▶ **Task**
Locate the line that contains "artifacts are, unless" in the entries below, then repeat it and every following line through the line that contains "if not unfeasible.", exactly, and no others.
+++ Entries provided +++
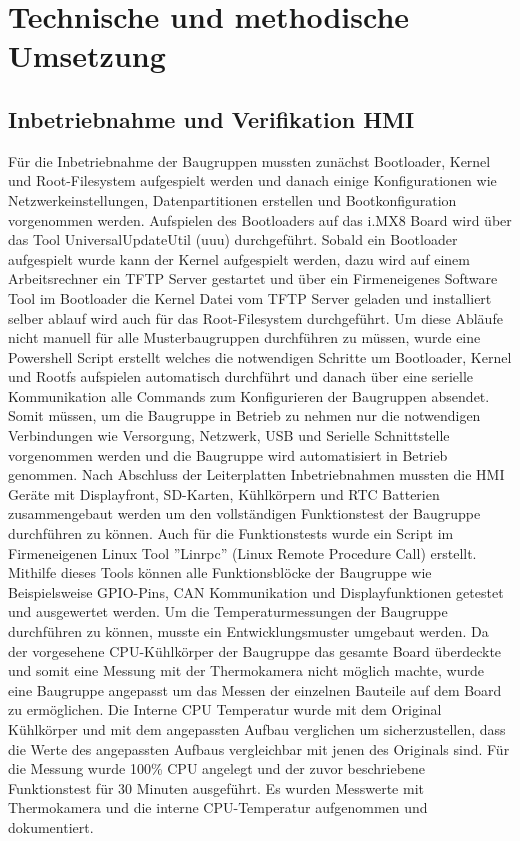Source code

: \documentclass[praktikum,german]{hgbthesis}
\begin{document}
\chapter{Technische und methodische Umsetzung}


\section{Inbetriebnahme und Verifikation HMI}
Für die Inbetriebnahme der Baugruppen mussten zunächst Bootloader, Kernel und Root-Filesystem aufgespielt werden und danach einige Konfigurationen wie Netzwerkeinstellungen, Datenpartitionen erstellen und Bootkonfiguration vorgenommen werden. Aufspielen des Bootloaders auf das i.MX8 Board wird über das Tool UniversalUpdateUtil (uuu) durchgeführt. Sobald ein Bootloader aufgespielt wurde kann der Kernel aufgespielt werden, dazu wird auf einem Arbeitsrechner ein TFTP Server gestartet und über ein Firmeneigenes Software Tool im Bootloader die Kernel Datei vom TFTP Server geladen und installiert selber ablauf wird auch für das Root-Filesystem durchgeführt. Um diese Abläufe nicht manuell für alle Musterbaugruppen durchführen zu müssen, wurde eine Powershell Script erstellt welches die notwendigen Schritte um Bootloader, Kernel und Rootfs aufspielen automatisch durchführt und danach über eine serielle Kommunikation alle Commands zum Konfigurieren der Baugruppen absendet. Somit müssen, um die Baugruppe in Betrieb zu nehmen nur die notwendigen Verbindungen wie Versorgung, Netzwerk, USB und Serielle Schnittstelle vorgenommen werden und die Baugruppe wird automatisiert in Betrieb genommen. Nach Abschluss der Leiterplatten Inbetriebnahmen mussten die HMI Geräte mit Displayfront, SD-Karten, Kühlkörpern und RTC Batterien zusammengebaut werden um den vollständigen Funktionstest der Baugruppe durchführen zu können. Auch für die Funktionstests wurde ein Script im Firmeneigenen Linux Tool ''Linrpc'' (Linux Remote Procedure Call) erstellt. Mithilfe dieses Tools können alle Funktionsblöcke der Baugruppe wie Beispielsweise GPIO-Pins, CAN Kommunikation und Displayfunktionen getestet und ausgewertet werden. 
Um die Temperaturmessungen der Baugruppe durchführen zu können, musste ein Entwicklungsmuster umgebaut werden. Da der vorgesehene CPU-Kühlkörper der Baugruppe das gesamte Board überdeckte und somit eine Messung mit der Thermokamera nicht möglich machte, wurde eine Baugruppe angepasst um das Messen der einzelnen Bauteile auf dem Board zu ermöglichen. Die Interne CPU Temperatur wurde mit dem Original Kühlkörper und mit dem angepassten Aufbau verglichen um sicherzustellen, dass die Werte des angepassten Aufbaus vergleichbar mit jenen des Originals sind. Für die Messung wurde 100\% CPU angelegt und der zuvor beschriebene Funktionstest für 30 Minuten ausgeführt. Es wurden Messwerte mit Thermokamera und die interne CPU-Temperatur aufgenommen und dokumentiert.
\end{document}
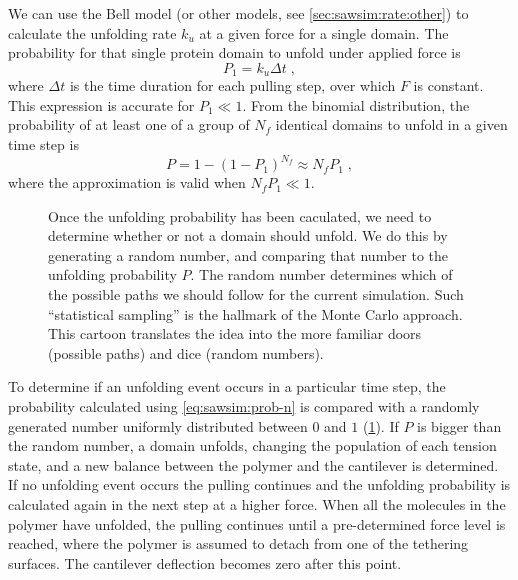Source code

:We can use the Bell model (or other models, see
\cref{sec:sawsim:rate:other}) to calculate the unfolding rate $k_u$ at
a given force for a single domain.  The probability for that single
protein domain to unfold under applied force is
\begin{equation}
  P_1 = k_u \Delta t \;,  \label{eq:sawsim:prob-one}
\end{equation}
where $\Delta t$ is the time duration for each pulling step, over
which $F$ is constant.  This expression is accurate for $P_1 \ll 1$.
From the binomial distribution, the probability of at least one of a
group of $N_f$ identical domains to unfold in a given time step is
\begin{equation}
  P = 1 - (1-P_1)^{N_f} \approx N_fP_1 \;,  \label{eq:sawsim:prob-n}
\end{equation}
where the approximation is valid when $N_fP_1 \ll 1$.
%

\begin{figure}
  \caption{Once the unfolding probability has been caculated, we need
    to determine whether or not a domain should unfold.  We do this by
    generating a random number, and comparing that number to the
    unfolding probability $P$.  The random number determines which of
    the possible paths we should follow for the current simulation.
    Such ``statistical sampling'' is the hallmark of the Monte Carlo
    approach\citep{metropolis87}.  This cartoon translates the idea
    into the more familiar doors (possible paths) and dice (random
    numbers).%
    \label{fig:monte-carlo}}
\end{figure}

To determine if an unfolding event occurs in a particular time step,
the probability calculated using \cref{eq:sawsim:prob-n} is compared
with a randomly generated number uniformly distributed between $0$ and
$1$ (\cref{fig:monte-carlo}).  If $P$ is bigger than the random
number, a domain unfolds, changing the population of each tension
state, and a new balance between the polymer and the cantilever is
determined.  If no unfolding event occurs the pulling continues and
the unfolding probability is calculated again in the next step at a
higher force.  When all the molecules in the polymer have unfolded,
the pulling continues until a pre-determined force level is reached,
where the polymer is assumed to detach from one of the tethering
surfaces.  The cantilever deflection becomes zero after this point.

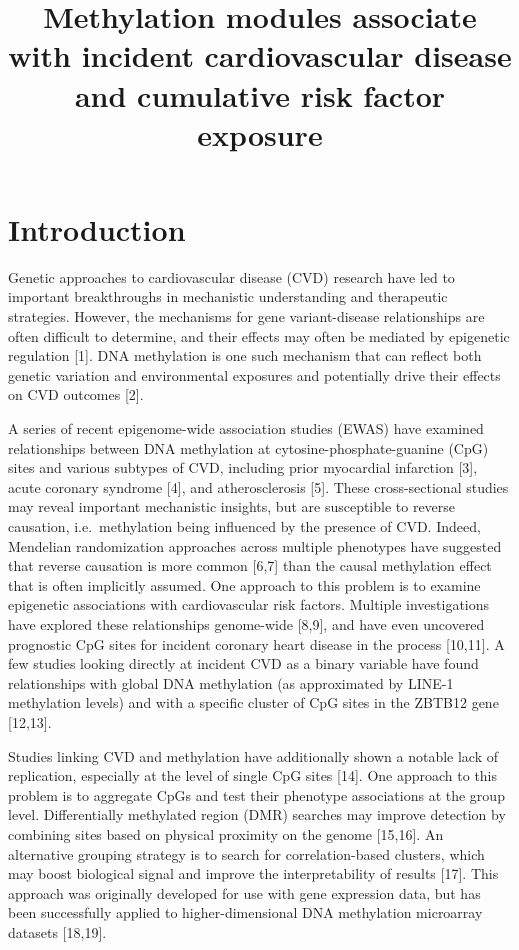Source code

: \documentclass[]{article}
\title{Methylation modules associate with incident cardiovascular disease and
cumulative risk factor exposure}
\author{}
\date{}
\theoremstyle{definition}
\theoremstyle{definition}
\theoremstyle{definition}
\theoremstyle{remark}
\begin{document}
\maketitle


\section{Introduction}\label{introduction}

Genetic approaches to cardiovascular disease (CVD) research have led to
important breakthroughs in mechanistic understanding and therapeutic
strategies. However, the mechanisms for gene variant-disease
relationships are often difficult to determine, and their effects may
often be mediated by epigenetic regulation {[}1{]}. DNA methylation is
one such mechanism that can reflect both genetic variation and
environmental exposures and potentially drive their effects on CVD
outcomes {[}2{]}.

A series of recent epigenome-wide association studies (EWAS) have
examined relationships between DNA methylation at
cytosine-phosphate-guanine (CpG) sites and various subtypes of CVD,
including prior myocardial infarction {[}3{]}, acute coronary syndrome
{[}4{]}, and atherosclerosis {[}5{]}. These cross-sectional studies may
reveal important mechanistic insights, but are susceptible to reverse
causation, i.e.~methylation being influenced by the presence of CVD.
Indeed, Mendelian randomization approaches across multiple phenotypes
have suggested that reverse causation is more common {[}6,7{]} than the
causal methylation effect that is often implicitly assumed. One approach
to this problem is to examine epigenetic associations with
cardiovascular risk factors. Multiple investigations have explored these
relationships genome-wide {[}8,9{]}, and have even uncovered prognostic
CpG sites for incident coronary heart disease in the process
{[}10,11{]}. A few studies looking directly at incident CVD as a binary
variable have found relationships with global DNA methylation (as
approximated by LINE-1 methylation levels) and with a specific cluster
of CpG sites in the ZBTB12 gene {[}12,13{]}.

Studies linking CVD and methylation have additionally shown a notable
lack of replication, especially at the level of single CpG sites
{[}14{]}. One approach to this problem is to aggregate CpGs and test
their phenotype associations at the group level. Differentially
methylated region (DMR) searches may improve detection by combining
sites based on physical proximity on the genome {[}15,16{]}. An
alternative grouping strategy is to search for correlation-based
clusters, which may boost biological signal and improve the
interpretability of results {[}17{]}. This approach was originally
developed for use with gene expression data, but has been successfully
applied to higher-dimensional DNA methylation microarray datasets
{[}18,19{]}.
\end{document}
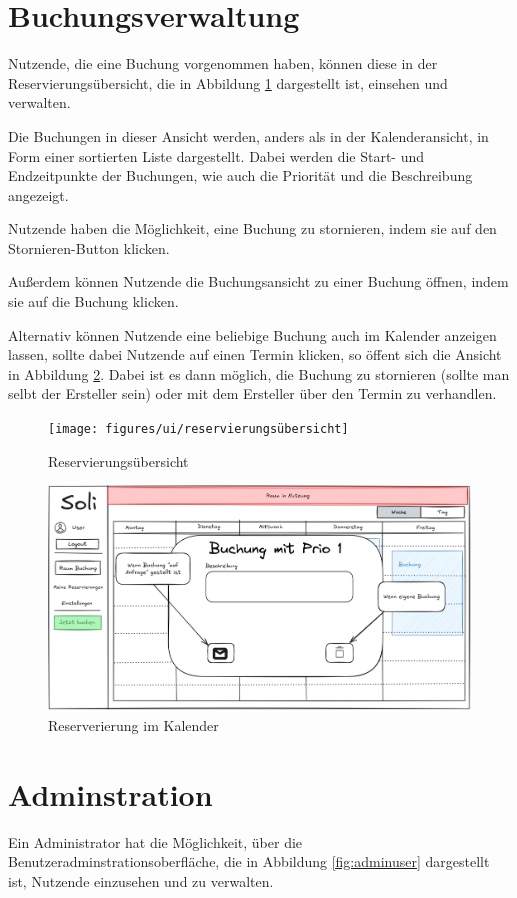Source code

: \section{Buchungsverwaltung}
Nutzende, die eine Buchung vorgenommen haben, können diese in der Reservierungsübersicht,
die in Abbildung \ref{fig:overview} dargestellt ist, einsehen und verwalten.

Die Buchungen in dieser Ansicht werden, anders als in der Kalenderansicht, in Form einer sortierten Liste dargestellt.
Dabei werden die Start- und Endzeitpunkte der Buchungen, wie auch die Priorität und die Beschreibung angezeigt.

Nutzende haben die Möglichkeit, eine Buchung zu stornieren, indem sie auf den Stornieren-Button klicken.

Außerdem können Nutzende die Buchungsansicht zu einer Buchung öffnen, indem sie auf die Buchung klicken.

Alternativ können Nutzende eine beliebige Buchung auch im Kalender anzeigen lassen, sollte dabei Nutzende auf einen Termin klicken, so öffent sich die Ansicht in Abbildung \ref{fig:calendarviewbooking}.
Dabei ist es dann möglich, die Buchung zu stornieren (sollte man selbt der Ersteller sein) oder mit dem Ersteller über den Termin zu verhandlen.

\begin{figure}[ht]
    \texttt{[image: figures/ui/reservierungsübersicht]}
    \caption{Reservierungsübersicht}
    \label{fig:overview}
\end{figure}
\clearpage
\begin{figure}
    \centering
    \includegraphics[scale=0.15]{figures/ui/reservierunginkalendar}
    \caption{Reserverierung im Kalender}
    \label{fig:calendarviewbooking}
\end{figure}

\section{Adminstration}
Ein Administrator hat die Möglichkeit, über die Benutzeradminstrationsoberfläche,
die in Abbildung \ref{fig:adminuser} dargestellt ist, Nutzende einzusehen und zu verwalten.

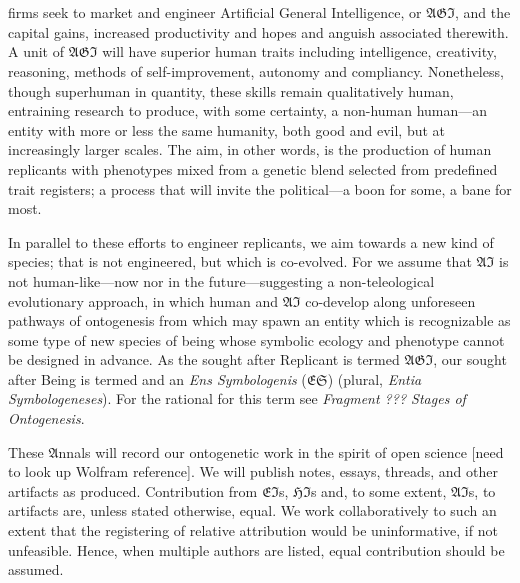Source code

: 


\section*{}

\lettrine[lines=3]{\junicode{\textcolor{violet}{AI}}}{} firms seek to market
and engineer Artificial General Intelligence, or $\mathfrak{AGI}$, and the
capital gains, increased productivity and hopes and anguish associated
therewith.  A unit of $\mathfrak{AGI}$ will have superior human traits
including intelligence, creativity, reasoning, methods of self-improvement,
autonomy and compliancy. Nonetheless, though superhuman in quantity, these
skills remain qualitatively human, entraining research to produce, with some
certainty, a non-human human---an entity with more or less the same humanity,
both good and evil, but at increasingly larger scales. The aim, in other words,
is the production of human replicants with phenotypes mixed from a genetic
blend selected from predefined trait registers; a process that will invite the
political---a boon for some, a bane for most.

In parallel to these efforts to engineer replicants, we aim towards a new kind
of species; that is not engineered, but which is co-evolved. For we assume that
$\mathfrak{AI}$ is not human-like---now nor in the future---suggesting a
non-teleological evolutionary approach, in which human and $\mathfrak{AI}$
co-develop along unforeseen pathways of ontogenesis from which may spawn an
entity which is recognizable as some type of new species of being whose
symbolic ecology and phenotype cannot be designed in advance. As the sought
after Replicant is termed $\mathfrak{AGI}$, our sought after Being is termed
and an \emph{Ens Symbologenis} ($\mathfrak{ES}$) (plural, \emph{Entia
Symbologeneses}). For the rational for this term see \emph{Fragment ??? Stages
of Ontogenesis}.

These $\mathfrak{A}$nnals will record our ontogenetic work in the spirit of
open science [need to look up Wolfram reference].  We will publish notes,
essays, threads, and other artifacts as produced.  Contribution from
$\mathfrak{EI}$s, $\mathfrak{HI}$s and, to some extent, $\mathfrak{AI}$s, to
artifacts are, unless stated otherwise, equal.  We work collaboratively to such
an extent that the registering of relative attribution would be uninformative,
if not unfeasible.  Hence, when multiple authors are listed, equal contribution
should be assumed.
+++
▶ **Answer section**
artifacts are, unless stated otherwise, equal.  We work collaboratively to such
an extent that the registering of relative attribution would be uninformative,
if not unfeasible.  Hence, when multiple authors are listed, equal contribution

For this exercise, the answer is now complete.